◆ **Task instructions**
Set out exactly every line of the entries below, starting at the line that holds "3. Preconditions - Какие-либо" and stopping after the line that holds "## Introduction".
====
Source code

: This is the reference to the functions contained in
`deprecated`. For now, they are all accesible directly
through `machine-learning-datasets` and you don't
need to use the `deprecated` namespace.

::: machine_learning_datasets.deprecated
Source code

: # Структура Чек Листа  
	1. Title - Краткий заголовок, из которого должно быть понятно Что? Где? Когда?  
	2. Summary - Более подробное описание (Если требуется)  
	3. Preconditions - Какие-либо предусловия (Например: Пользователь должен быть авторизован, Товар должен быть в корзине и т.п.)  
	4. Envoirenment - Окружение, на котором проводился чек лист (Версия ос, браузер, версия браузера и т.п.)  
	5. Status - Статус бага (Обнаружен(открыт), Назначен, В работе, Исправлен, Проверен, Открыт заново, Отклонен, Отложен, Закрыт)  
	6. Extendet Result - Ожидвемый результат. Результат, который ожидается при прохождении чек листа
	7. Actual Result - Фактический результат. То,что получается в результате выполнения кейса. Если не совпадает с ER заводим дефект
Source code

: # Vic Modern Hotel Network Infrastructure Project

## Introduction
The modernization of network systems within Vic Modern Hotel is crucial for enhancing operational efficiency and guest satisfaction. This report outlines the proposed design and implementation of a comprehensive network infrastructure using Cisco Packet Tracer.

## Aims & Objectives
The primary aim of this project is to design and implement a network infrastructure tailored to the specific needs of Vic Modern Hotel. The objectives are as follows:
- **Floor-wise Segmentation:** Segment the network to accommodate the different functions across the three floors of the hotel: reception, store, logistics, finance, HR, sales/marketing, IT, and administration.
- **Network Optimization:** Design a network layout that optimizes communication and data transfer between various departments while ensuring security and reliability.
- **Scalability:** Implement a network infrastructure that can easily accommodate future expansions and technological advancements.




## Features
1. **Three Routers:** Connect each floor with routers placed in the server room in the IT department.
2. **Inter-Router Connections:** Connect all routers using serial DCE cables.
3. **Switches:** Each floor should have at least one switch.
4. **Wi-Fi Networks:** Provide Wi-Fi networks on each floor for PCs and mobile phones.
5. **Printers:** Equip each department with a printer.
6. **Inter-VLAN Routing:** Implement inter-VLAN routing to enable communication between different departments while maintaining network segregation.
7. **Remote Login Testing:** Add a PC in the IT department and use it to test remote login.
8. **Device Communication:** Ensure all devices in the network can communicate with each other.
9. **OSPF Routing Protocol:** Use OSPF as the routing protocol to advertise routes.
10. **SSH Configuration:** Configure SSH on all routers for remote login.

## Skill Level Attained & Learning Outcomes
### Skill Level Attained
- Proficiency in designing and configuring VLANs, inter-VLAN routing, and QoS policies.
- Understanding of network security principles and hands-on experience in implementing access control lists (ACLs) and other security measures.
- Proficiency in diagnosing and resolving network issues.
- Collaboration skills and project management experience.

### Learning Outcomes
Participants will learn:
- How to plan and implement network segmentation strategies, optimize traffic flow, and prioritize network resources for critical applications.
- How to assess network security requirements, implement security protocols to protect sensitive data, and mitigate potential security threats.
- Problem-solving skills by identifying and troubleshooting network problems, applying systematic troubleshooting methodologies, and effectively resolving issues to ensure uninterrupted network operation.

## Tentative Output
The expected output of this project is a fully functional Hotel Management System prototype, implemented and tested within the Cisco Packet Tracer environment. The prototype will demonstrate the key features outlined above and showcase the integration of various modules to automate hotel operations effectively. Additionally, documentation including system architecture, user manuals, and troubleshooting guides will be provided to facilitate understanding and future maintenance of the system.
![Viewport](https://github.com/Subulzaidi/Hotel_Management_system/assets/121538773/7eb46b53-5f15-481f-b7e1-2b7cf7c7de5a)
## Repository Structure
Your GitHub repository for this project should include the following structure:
====
◆ **Expected output**
	3. Preconditions - Какие-либо предусловия (Например: Пользователь должен быть авторизован, Товар должен быть в корзине и т.п.)  
	4. Envoirenment - Окружение, на котором проводился чек лист (Версия ос, браузер, версия браузера и т.п.)  
	5. Status - Статус бага (Обнаружен(открыт), Назначен, В работе, Исправлен, Проверен, Открыт заново, Отклонен, Отложен, Закрыт)  
	6. Extendet Result - Ожидвемый результат. Результат, который ожидается при прохождении чек листа
	7. Actual Result - Фактический результат. То,что получается в результате выполнения кейса. Если не совпадает с ER заводим дефект
Source code

: # Vic Modern Hotel Network Infrastructure Project

## Introduction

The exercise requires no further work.